Photo: Parents Cerebral Palsy - Children both NO C.P. * Spring 1978 from Whiskeygonebad Flickr photo stream

Catherine (8) and Harriet (9) are sisters who have a shared parenting arrangement. They spend one week living with their mum, step-dad Joe, baby-brother Bobby, and step-brothers Phil and Luke who visit on weekends. The following week they live in a house nearby, with their dad, their step-mum, and with step-brothers, James and David. James and David visit their dads and half-siblings on weekends too. Confusing? Yes. Disruptive for the children and detrimental to their wellbeing? Seemingly not. Harriet, Catherine, and James interviewed for a study on children’s family lives, described their family lives as happy and content. As the UK government have been considering introducing a legal presumption of shared parenting, we might ask, what’s the secret of this successful shared parenting arrangement?

Part of the answer is that parents mutually agreed on shared parenting, rather than being forced into it: Catherine and Harriet’s parents are on good terms. They decided for themselves that this arrangement could work for them. They co-operate over decision-making about the girls’ lives, which means they don’t squabble and upset the children.

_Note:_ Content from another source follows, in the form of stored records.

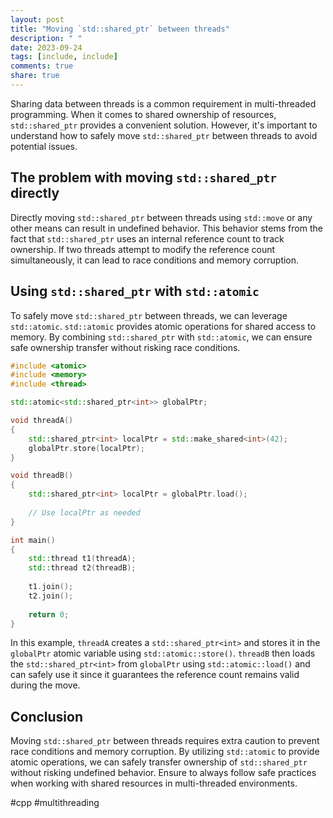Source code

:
 ```yaml
---
layout: post
title: "Moving `std::shared_ptr` between threads"
description: " "
date: 2023-09-24
tags: [include, include]
comments: true
share: true
---
```


Sharing data between threads is a common requirement in multi-threaded programming. When it comes to shared ownership of resources, `std::shared_ptr` provides a convenient solution. However, it's important to understand how to safely move `std::shared_ptr` between threads to avoid potential issues.

## The problem with moving `std::shared_ptr` directly

Directly moving `std::shared_ptr` between threads using `std::move` or any other means can result in undefined behavior. This behavior stems from the fact that `std::shared_ptr` uses an internal reference count to track ownership. If two threads attempt to modify the reference count simultaneously, it can lead to race conditions and memory corruption.

## Using `std::shared_ptr` with `std::atomic`

To safely move `std::shared_ptr` between threads, we can leverage `std::atomic`. `std::atomic` provides atomic operations for shared access to memory. By combining `std::shared_ptr` with `std::atomic`, we can ensure safe ownership transfer without risking race conditions.

```cpp
#include <atomic>
#include <memory>
#include <thread>

std::atomic<std::shared_ptr<int>> globalPtr;

void threadA()
{
    std::shared_ptr<int> localPtr = std::make_shared<int>(42);
    globalPtr.store(localPtr);
}

void threadB()
{
    std::shared_ptr<int> localPtr = globalPtr.load();
    
    // Use localPtr as needed
}

int main()
{
    std::thread t1(threadA);
    std::thread t2(threadB);
    
    t1.join();
    t2.join();
    
    return 0;
}
```

In this example, `threadA` creates a `std::shared_ptr<int>` and stores it in the `globalPtr` atomic variable using `std::atomic::store()`. `threadB` then loads the `std::shared_ptr<int>` from `globalPtr` using `std::atomic::load()` and can safely use it since it guarantees the reference count remains valid during the move.

## Conclusion

Moving `std::shared_ptr` between threads requires extra caution to prevent race conditions and memory corruption. By utilizing `std::atomic` to provide atomic operations, we can safely transfer ownership of `std::shared_ptr` without risking undefined behavior. Ensure to always follow safe practices when working with shared resources in multi-threaded environments.

#cpp #multithreading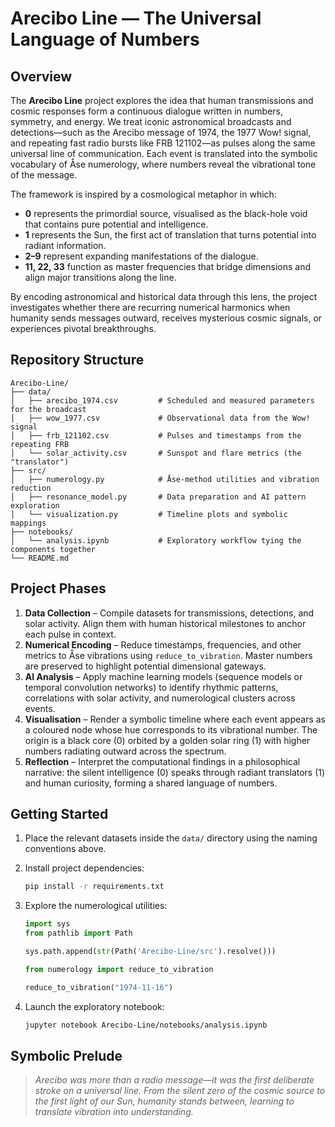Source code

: # Arecibo Line — The Universal Language of Numbers

## Overview
The **Arecibo Line** project explores the idea that human transmissions and
cosmic responses form a continuous dialogue written in numbers, symmetry, and
energy. We treat iconic astronomical broadcasts and detections—such as the
Arecibo message of 1974, the 1977 Wow! signal, and repeating fast radio bursts
like FRB 121102—as pulses along the same universal line of communication. Each
event is translated into the symbolic vocabulary of Åse numerology, where
numbers reveal the vibrational tone of the message.

The framework is inspired by a cosmological metaphor in which:

* **0** represents the primordial source, visualised as the black-hole void that
  contains pure potential and intelligence.
* **1** represents the Sun, the first act of translation that turns potential
  into radiant information.
* **2–9** represent expanding manifestations of the dialogue.
* **11, 22, 33** function as master frequencies that bridge dimensions and align
  major transitions along the line.

By encoding astronomical and historical data through this lens, the project
investigates whether there are recurring numerical harmonics when humanity sends
messages outward, receives mysterious cosmic signals, or experiences pivotal
breakthroughs.

## Repository Structure

```
Arecibo-Line/
├── data/
│   ├── arecibo_1974.csv         # Scheduled and measured parameters for the broadcast
│   ├── wow_1977.csv             # Observational data from the Wow! signal
│   ├── frb_121102.csv           # Pulses and timestamps from the repeating FRB
│   └── solar_activity.csv       # Sunspot and flare metrics (the "translator")
├── src/
│   ├── numerology.py            # Åse-method utilities and vibration reduction
│   ├── resonance_model.py       # Data preparation and AI pattern exploration
│   └── visualization.py         # Timeline plots and symbolic mappings
├── notebooks/
│   └── analysis.ipynb           # Exploratory workflow tying the components together
└── README.md
```

## Project Phases

1. **Data Collection** – Compile datasets for transmissions, detections, and
   solar activity. Align them with human historical milestones to anchor each
   pulse in context.
2. **Numerical Encoding** – Reduce timestamps, frequencies, and other metrics to
   Åse vibrations using `reduce_to_vibration`. Master numbers are preserved to
   highlight potential dimensional gateways.
3. **AI Analysis** – Apply machine learning models (sequence models or temporal
   convolution networks) to identify rhythmic patterns, correlations with solar
   activity, and numerological clusters across events.
4. **Visualisation** – Render a symbolic timeline where each event appears as a
   coloured node whose hue corresponds to its vibrational number. The origin is a
   black core (0) orbited by a golden solar ring (1) with higher numbers radiating
   outward across the spectrum.
5. **Reflection** – Interpret the computational findings in a philosophical
   narrative: the silent intelligence (0) speaks through radiant translators (1)
   and human curiosity, forming a shared language of numbers.

## Getting Started

1. Place the relevant datasets inside the `data/` directory using the naming
   conventions above.
2. Install project dependencies:

   ```bash
   pip install -r requirements.txt
   ```

3. Explore the numerological utilities:

   ```python
   import sys
   from pathlib import Path

   sys.path.append(str(Path('Arecibo-Line/src').resolve()))

   from numerology import reduce_to_vibration

   reduce_to_vibration("1974-11-16")
   ```

4. Launch the exploratory notebook:

   ```bash
   jupyter notebook Arecibo-Line/notebooks/analysis.ipynb
   ```

## Symbolic Prelude

> *Arecibo was more than a radio message—it was the first deliberate stroke on
>  a universal line. From the silent zero of the cosmic source to the first light
>  of our Sun, humanity stands between, learning to translate vibration into
>  understanding.*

Another clue to their success is that they are resource-rich families. Harriet and Catherine’s parents have two-family sized homes near to one other, to the children’s school and to other family members who help with child-care.  This allows for routine and for the children to have their own privacy and space. Two sets of parents and four people doing the parenting across these two households ensure that the children’s social and emotional needs are well-taken care of. The complex reality of shared parenting means that multiple parents (and grandparents) share the parenting of multiple children across multiple households. Policy discussions presume an un-gendered parent, with an over-sized car to transport the kids from one over-sized family home to another. The contributions of grandmothers (and others) to child-care in these families is taken for granted and invisible. In other words the policy assumes that a certain level of material and social resources will be available.

But what about the parents? Responsibility for daily child-care tasks fall upon Harriet and Catherine’s mum and James’ mum who, exhausted from providing for five and four children respectively, are supported by grandmothers who forsake their own time (and retirement) to help out sons and daughters. Whilst shared parenting has been launched onto the policy agenda by fathers’ lobby groups, the issue of gender and gender-equal child-care for women in these families has never featured as an issue.

The UK government want to introduce shared parenting, in part, to bring about gender equality for men who want equal opportunities to parent their children after a separation. Parents forced to use a shared parenting arrangement will be those who can’t agree on whether their children should live with mum or dad.  A similar model was introduced in Australia in 2006 and some European countries have also adopted the policy. However it would be a pity if the UK did not learn some of the lessons from the Australian experience. Here, enforced shared parenting resulted in the breakdown of parenting arrangements in many families, often causing instability and negative psychological outcomes for children; a policy intended to improve children’s wellbeing resulted in practices that actually placed children’s health and wellbeing at risk.

We know that the acrimonious split of parents is often characterised by a lack of social and economic resources. Those parents with lower levels of social and economic resources will be the most challenged by costs associated with accommodating and transporting children, particularly if parental homes are some distance from one another and isolated from other family members. In short, these are the families that wouldn’t necessarily have the resources to ensure that shared parenting can be stable and work in the long term.

Shared parenting isn’t a simple or fair post-separation solution. Looking to Australia and thinking about Harriet and Catherine’s families shows that shared parenting – to ensure happy and emotionally healthy children – need: consensual arrangements; plentiful family resources; parents and step-parents willing to invest time and emotion in the children; and grandmothers willing to sacrifice their own careers/jobs and pension contributions to support their separated children and care for their grandchildren. These are just a few things that will surely prove that this post-separation strategy will not suit all disputing families. Unless of course some additional social and economic support is made available to them.

This post is based on a longer article, forthcoming in Children and Society.